Just a few years ago, tech companies were minor players in energy, making investments in solar and wind farms to rein in their growing carbon footprints and placate customers concerned about climate change. But now, they are changing the face of the U.S. power industry and blurring the line between energy consumer and energy producer. They have morphed into some of energy’s most dominant players.

They have set up subsidiaries that invest in power generation and sell electricity. Much of the energy they produce is bought by utilities and then delivered to homes and businesses, including the tech companies themselves. Their operations and investments dwarf those of many traditional utilities.

But the tech industry’s all-out artificial intelligence push is fueling soaring demand for electricity to run data centers that dot the landscape in Virginia, Ohio and other states. Large, rectangular buildings packed with servers consumed more than 4 percent of the nation’s electricity in 2023, and government analysts estimate that will increase to as much as 12 percent in just three years. That’s partly because computers training and running A.I. systems consume far more energy than machines that stream Netflix or TikTok.

Electricity is essential to their success. Andy Jassy, Amazon’s chief executive, recently told investors that the company could have had higher sales if it had more data centers. “The single biggest constraint,” he said, “is power.”

The rush to build power plants and transmission lines comes as big tech companies are richer than ever because of their pivot to A.I.; after announcing blowout financial results in late July, Microsoft became the second public company to surpass $4 trillion in value.

Even as some corporate customers have been underwhelmed by A.I.’s usefulness so far, tech companies plan to invest hundreds of billions of dollars on it.

At the same time, the boom threatens to drive up power bills for residents and small businesses. Nationally, the average electricity rate for residents has risen more than 30 percent since 2020, after years of relatively modest increases. Much of that increase has been driven by utilities’ catching up on deferred maintenance and hardening grids for extreme weather.

In the coming years, A.I. could turbocharge those increases.

It is difficult to predict what that will mean for consumers’ power bills. But recent reports expect data centers will require expensive upgrades to the electric grid, a cost that will be shared with residents and smaller businesses through higher rates unless state regulators and lawmakers force tech companies to cover those expenses.

A June analysis, from Carnegie Mellon University and North Carolina State University, found that electricity bills are on track to rise an average of 8 percent nationwide by 2030 and as much as 25 percent in places like Virginia because of data centers.

In some places, it is happening already. Starting in June, the electricity bill for a typical household in Ohio increased at least $15 a month because of data centers, according to data from a major local utility and an independent monitor of the electric grid that stretches across 13 states and the District of Columbia.

Tech companies insist they are not trying to fob energy costs onto residents and small businesses, saying they are willing to pay for the power they use and for much of the equipment needed to make it available.

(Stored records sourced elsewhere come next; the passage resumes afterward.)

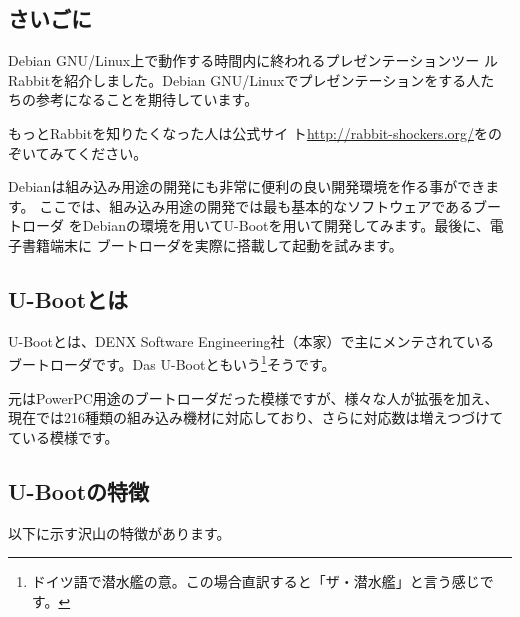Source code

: \documentclass[mingoth,a4paper]{jsarticle}
\begin{document}
\subsection{さいごに}

Debian GNU/Linux上で動作する時間内に終われるプレゼンテーションツー
ルRabbitを紹介しました。Debian GNU/Linuxでプレゼンテーションをする人た
ちの参考になることを期待しています。

もっとRabbitを知りたくなった人は公式サイ
ト\url{http://rabbit-shockers.org/}をのぞいてみてください。

\label{sec:u-boot-arekore}

\vspace{2em}

Debianは組み込み用途の開発にも非常に便利の良い開発環境を作る事ができます。
ここでは、組み込み用途の開発では最も基本的なソフトウェアであるブートローダ
をDebianの環境を用いてU-Bootを用いて開発してみます。最後に、電子書籍端末に
ブートローダを実際に搭載して起動を試みます。

\subsection{U-Bootとは}

U-Bootとは、DENX Software Engineering社（本家）で主にメンテされている
ブートローダです。Das U-Bootともいう\footnote{ドイツ語で潜水艦の意。この場合直訳すると「ザ・潜水艦」と言う感じです。}そうです。

元はPowerPC用途のブートローダだった模様ですが、様々な人が拡張を加え、現在では216種類の組み込み機材に対応しており、さらに対応数は増えつづけてている模様です\cite{u-boothistory}。

\subsection{U-Bootの特徴}

以下に示す沢山の特徴があります。
\end{document}
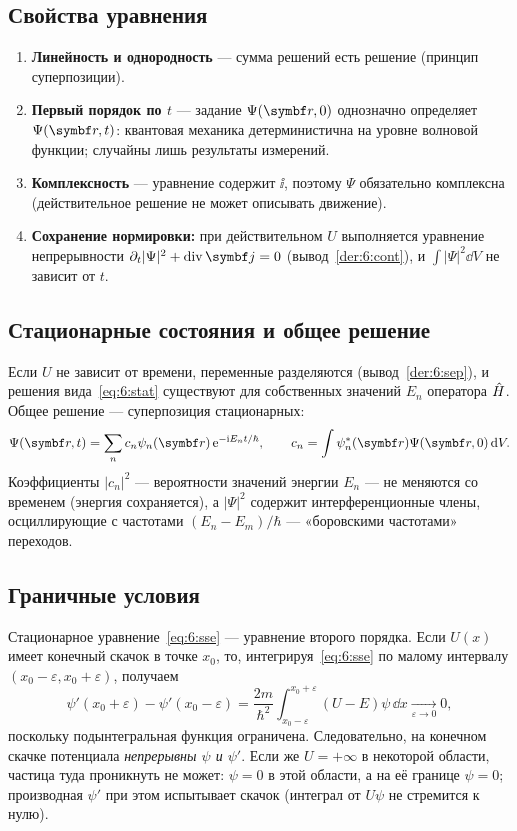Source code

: \subsection{Свойства уравнения}

\begin{enumerate}
 \item \textbf{Линейность и однородность} — сумма решений есть решение (принцип суперпозиции).
 \item \textbf{Первый порядок по $t$} — задание $\Psi(\vect r,0)$ однозначно определяет $\Psi(\vect r,t)$:
       квантовая механика детерминистична на уровне волновой функции; случайны лишь результаты измерений.
 \item \textbf{Комплексность} — уравнение содержит $\ii$, поэтому $\Psi$ обязательно комплексна
       (действительное решение не может описывать движение).
 \item \textbf{Сохранение нормировки:} при действительном $U$ выполняется уравнение непрерывности
       $\partial_t|\Psi|^2+\operatorname{div}\vect j=0$ (вывод~\ref{der:6:cont}), и
       $\int|\Psi|^2\dd V$ не зависит от $t$.
\end{enumerate}

\subsection{Стационарные состояния и общее решение}

Если $U$ не зависит от времени, переменные разделяются (вывод~\ref{der:6:sep}), и решения
вида~\eqref{eq:6:stat} существуют для собственных значений $E_n$ оператора $\op H$. Общее
решение — суперпозиция стационарных:
\begin{equation}\label{eq:6:gen}
  \Psi(\vect r,t)=\sum_nc_n\psi_n(\vect r)\,\ee^{-\ii E_nt/\hbar},\qquad
  c_n=\int\psi_n^*(\vect r)\Psi(\vect r,0)\,\dd V .
\end{equation}
Коэффициенты $|c_n|^2$ — вероятности значений энергии $E_n$ — не меняются со временем
(энергия сохраняется), а $|\Psi|^2$ содержит интерференционные члены, осциллирующие с
частотами $(E_n-E_m)/\hbar$ — «боровскими частотами» переходов.

\subsection{Граничные условия}

Стационарное уравнение~\eqref{eq:6:sse} — уравнение второго порядка. Если $U(x)$ имеет конечный
скачок в точке $x_0$, то, интегрируя~\eqref{eq:6:sse} по малому интервалу $(x_0-\varepsilon,x_0+\varepsilon)$, получаем
\[
  \psi'(x_0+\varepsilon)-\psi'(x_0-\varepsilon)=\frac{2m}{\hbar^2}\int_{x_0-\varepsilon}^{x_0+\varepsilon}(U-E)\psi\,\dd x\xrightarrow[\varepsilon\to0]{}0 ,
\]
поскольку подынтегральная функция ограничена. Следовательно, на конечном скачке потенциала
\emph{непрерывны $\psi$ и $\psi'$}. Если же $U=+\infty$ в некоторой области, частица туда
проникнуть не может: $\psi=0$ в этой области, а на её границе $\psi=0$; производная $\psi'$
при этом испытывает скачок (интеграл от $U\psi$ не стремится к нулю).

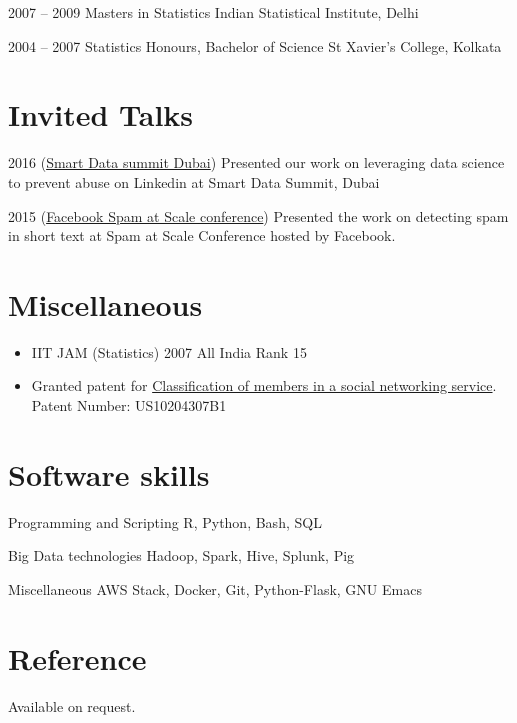 \documentclass{tccv}
\begin{document}
\begin{yearlist}

\item{2007 -- 2009}
     {Masters in Statistics}
     {Indian Statistical Institute, Delhi}

\item{2004 -- 2007}
     {Statistics Honours, Bachelor of Science}
     {St Xavier's College, Kolkata}

\end{yearlist}

\section{Invited Talks}

\begin{yearlist}

\item{2016}
  { (\href{http://wecommer.com/en/conference/2242/speaker/49862}{Smart Data summit Dubai})}
  {Presented our work on leveraging data science to prevent abuse on Linkedin at Smart Data Summit, Dubai}

\item{2015}
     { (\href{https://www.youtube.com/watch?v=fcdnaEACICc}{Facebook Spam at Scale conference})}
     {Presented the work on detecting spam in short text at Spam at Scale Conference hosted by Facebook.}

\end{yearlist}

\section{Miscellaneous}

\begin{itemize}
\item IIT JAM (Statistics) 2007 All India Rank 15
\item Granted patent for \href{https://patents.google.com/patent/US10204307B1/en}{Classification of members in a social networking service}. Patent Number: US10204307B1
\end{itemize}

\section{Software skills}

\begin{factlist}

\item{Programming and Scripting}
  { R, Python, Bash, SQL}
  
\item{Big Data technologies}
  {Hadoop, Spark, Hive, Splunk, Pig}
  
\item{Miscellaneous}
  {AWS Stack, Docker, Git, Python-Flask, GNU Emacs}

\end{factlist}

\section{Reference}
Available on request.
\end{document}
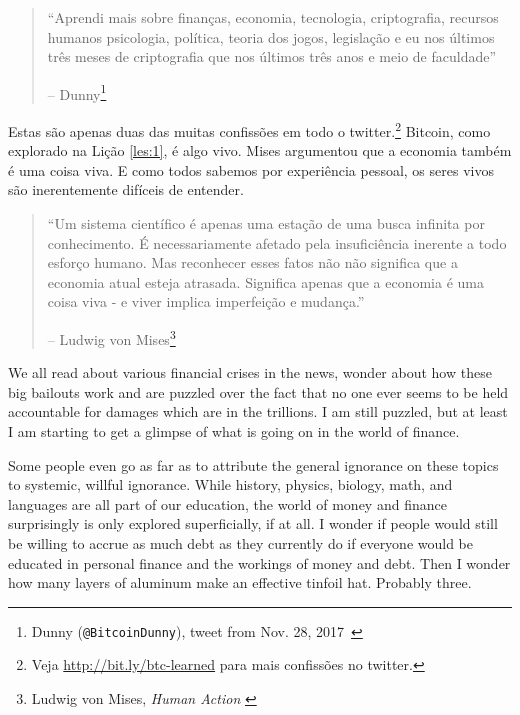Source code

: \begin{quotation}\begin{samepage}
\enquote{Aprendi mais sobre finanças, economia, tecnologia, criptografia, recursos humanos
psicologia, política, teoria dos jogos, legislação e eu nos últimos três
meses de criptografia que nos últimos três anos e meio de faculdade}
\begin{flushright} -- Dunny\footnote{Dunny (\texttt{@BitcoinDunny}), tweet from Nov. 28,
2017~\cite{bitcoindunny-tweet}}
\end{flushright}\end{samepage}\end{quotation}

Estas são apenas duas das muitas confissões em todo o twitter.\footnote{Veja
\url{http://bit.ly/btc-learned} para mais confissões no twitter.} Bitcoin, como
explorado na Lição \ref{les:1}, é algo vivo. Mises argumentou que
a economia também é uma coisa viva. E como todos sabemos por experiência pessoal,
os seres vivos são inerentemente difíceis de entender.

\begin{quotation}\begin{samepage}
\enquote{Um sistema científico é apenas uma estação de uma busca infinita por conhecimento. 
É necessariamente afetado pela insuficiência inerente a todo esforço humano. Mas reconhecer esses fatos não
não significa que a economia atual esteja atrasada.
Significa apenas que a economia é uma coisa viva - e viver implica imperfeição e mudança.}
\begin{flushright} -- Ludwig von Mises\footnote{Ludwig von Mises, \textit{Human Action}
\cite{human-action}}
\end{flushright}\end{samepage}\end{quotation}

\newpage

We all read about various financial crises in the news, wonder about how
these big bailouts work and are puzzled over the fact that no one ever
seems to be held accountable for damages which are in the trillions. I
am still puzzled, but at least I am starting to get a glimpse of what is
going on in the world of finance.

Some people even go as far as to attribute the general ignorance on
these topics to systemic, willful ignorance. While history, physics,
biology, math, and languages are all part of our education, the world of
money and finance surprisingly is only explored superficially, if at
all. I wonder if people would still be willing to accrue as much debt as
they currently do if everyone would be educated in personal finance and
the workings of money and debt. Then I wonder how many layers of
aluminum make an effective tinfoil hat. Probably three.

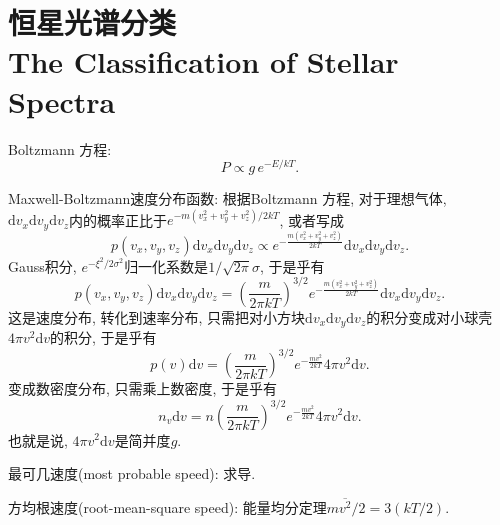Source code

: \chapter{恒星光谱分类\\The Classification of Stellar Spectra}

Boltzmann 方程:
\begin{equation*}
    P \propto g\,e^{-E/kT}.
\end{equation*}

Maxwell-Boltzmann速度分布函数: 根据Boltzmann 方程, 对于理想气体, $\mathrm{d}v_x\mathrm{d}v_y\mathrm{d}v_z$内的概率正比于$e^{-m(v_x^2+v_y^2+v_z^2)/2kT}$, 或者写成
\begin{equation*}
    p(v_x,v_y,v_z) \mathrm{d}v_x\mathrm{d}v_y\mathrm{d}v_z \propto e^{-\frac{m(v_x^2+v_y^2+v_z^2)}{2kT}} \mathrm{d}v_x\mathrm{d}v_y\mathrm{d}v_z.
\end{equation*}
Gauss积分, $e^{-\xi^2/2\sigma^2}$归一化系数是$1/\sqrt{2\pi}\sigma$, 于是乎有
\begin{equation*}
    p(v_x,v_y,v_z) \mathrm{d}v_x\mathrm{d}v_y\mathrm{d}v_z = \left(\frac{m}{2\pi kT}\right)^{3/2} e^{-\frac{m(v_x^2+v_y^2+v_z^2)}{2kT}} \mathrm{d}v_x\mathrm{d}v_y\mathrm{d}v_z.
\end{equation*}
这是速度分布, 转化到速率分布, 只需把对小方块$\mathrm{d}v_x\mathrm{d}v_y\mathrm{d}v_z$的积分变成对小球壳$4\pi v^2\mathrm{d}v$的积分, 于是乎有
\begin{equation*}
    p(v) \mathrm{d}v = \left(\frac{m}{2\pi kT}\right)^{3/2} e^{-\frac{mv^2}{2kT}} 4\pi v^2\mathrm{d}v.
\end{equation*}
变成数密度分布, 只需乘上数密度, 于是乎有
\begin{equation*}
    n_v \mathrm{d}v = n \left(\frac{m}{2\pi kT}\right)^{3/2} e^{-\frac{mv^2}{2kT}} 4\pi v^2\mathrm{d}v.
\end{equation*}
也就是说, $4\pi v^2\mathrm{d}v$是简并度$g$.

最可几速度(most probable speed): 求导.

方均根速度(root-mean-square speed): 能量均分定理$m\overline{v^2} /2=3(kT/2)$.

“We don’t want to see other customers bearing the cost of us trying to grow,” said Bobby Hollis, who leads Microsoft’s energy procurement.

But even with their expressed good will, getting the companies to make consumers whole will not be easy because determining how much large users like data centers should pay is not straightforward.

The business of keeping America’s lights on is mostly about two things: supplying reliable electricity and figuring out what to charge to deliver it. In recent years, big tech companies have inserted themselves into debates over both. They lobby lawmakers and regulators, and they are pitching their own pricing schemes to challenge those of utilities — something that would have been unthinkable a few years ago.

That has led to growing tensions.

The utilities pay for grid projects over decades, typically by raising prices for everyone connected to the grid. But suddenly, technology companies want to build so many data centers that utilities are being asked to spend a lot more money a lot faster. Lawmakers, regulators and consumer groups fear that households and smaller companies could be stuck footing these mounting bills.

For utilities, working with technology companies can be difficult but also lucrative.

States allow utilities to charge customers enough to recoup their costs and make money for shareholders based on how much they invest. New data centers require utilities to spend billions of dollars on power lines and plants, which should lead to bigger profits for the utilities over time.

“My No. 1 priority in all of this is to keep the lights on,” said Calvin Butler, the chief executive of Exelon, a large utility company, and the chairman of Edison Electric Institute, an industry association. “I think the tech companies’ being engaged in our industry makes this a very exciting time. Just pay your fair share of the grid.”

Ultimately, the technology companies may have an upper hand. In many states bursting with data centers, utilities cannot own power plants because of policies intended to encourage competition. But the tech giants do not have the same restrictions, and many have invested in power plants and secured control of electricity produced by others, making them both big users and suppliers of power.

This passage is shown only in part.